Please set down every record exactly as it appears below.

SOURCE DATA START

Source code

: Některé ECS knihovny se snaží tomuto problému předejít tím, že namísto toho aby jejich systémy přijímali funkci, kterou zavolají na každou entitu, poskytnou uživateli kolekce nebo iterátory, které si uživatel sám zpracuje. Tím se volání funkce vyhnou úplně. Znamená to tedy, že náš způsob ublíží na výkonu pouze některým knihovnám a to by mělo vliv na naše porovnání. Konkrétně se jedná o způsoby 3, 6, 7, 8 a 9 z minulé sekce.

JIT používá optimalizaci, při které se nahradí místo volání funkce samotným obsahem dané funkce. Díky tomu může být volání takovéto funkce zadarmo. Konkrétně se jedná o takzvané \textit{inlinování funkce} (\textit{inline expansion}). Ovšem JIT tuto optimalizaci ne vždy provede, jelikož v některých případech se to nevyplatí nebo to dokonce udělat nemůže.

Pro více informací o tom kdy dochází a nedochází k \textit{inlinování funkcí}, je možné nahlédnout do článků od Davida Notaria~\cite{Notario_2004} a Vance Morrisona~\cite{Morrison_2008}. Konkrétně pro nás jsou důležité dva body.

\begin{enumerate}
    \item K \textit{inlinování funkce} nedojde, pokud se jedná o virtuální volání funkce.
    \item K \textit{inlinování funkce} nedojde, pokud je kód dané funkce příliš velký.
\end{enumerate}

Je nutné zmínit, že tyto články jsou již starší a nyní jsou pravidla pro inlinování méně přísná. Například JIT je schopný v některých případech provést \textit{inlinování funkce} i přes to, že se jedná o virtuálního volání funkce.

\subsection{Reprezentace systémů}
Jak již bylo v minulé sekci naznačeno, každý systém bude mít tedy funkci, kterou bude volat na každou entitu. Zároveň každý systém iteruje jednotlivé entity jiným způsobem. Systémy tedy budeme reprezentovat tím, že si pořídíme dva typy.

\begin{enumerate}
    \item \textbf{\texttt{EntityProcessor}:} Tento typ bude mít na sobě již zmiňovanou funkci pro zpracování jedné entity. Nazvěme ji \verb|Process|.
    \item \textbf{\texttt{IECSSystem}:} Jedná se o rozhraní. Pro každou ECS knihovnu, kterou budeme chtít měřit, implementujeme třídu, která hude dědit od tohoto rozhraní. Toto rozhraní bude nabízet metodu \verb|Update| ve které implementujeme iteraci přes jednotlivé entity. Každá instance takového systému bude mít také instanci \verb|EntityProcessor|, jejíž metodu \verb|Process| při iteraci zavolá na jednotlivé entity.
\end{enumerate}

SOURCE DATA END

• _ANSWER BOX_
Source code

: Některé ECS knihovny se snaží tomuto problému předejít tím, že namísto toho aby jejich systémy přijímali funkci, kterou zavolají na každou entitu, poskytnou uživateli kolekce nebo iterátory, které si uživatel sám zpracuje. Tím se volání funkce vyhnou úplně. Znamená to tedy, že náš způsob ublíží na výkonu pouze některým knihovnám a to by mělo vliv na naše porovnání. Konkrétně se jedná o způsoby 3, 6, 7, 8 a 9 z minulé sekce.

JIT používá optimalizaci, při které se nahradí místo volání funkce samotným obsahem dané funkce. Díky tomu může být volání takovéto funkce zadarmo. Konkrétně se jedná o takzvané \textit{inlinování funkce} (\textit{inline expansion}). Ovšem JIT tuto optimalizaci ne vždy provede, jelikož v některých případech se to nevyplatí nebo to dokonce udělat nemůže.

Pro více informací o tom kdy dochází a nedochází k \textit{inlinování funkcí}, je možné nahlédnout do článků od Davida Notaria~\cite{Notario_2004} a Vance Morrisona~\cite{Morrison_2008}. Konkrétně pro nás jsou důležité dva body.

\begin{enumerate}
    \item K \textit{inlinování funkce} nedojde, pokud se jedná o virtuální volání funkce.
    \item K \textit{inlinování funkce} nedojde, pokud je kód dané funkce příliš velký.
\end{enumerate}

Je nutné zmínit, že tyto články jsou již starší a nyní jsou pravidla pro inlinování méně přísná. Například JIT je schopný v některých případech provést \textit{inlinování funkce} i přes to, že se jedná o virtuálního volání funkce.

\subsection{Reprezentace systémů}
Jak již bylo v minulé sekci naznačeno, každý systém bude mít tedy funkci, kterou bude volat na každou entitu. Zároveň každý systém iteruje jednotlivé entity jiným způsobem. Systémy tedy budeme reprezentovat tím, že si pořídíme dva typy.

\begin{enumerate}
    \item \textbf{\texttt{EntityProcessor}:} Tento typ bude mít na sobě již zmiňovanou funkci pro zpracování jedné entity. Nazvěme ji \verb|Process|.
    \item \textbf{\texttt{IECSSystem}:} Jedná se o rozhraní. Pro každou ECS knihovnu, kterou budeme chtít měřit, implementujeme třídu, která hude dědit od tohoto rozhraní. Toto rozhraní bude nabízet metodu \verb|Update| ve které implementujeme iteraci přes jednotlivé entity. Každá instance takového systému bude mít také instanci \verb|EntityProcessor|, jejíž metodu \verb|Process| při iteraci zavolá na jednotlivé entity.
\end{enumerate}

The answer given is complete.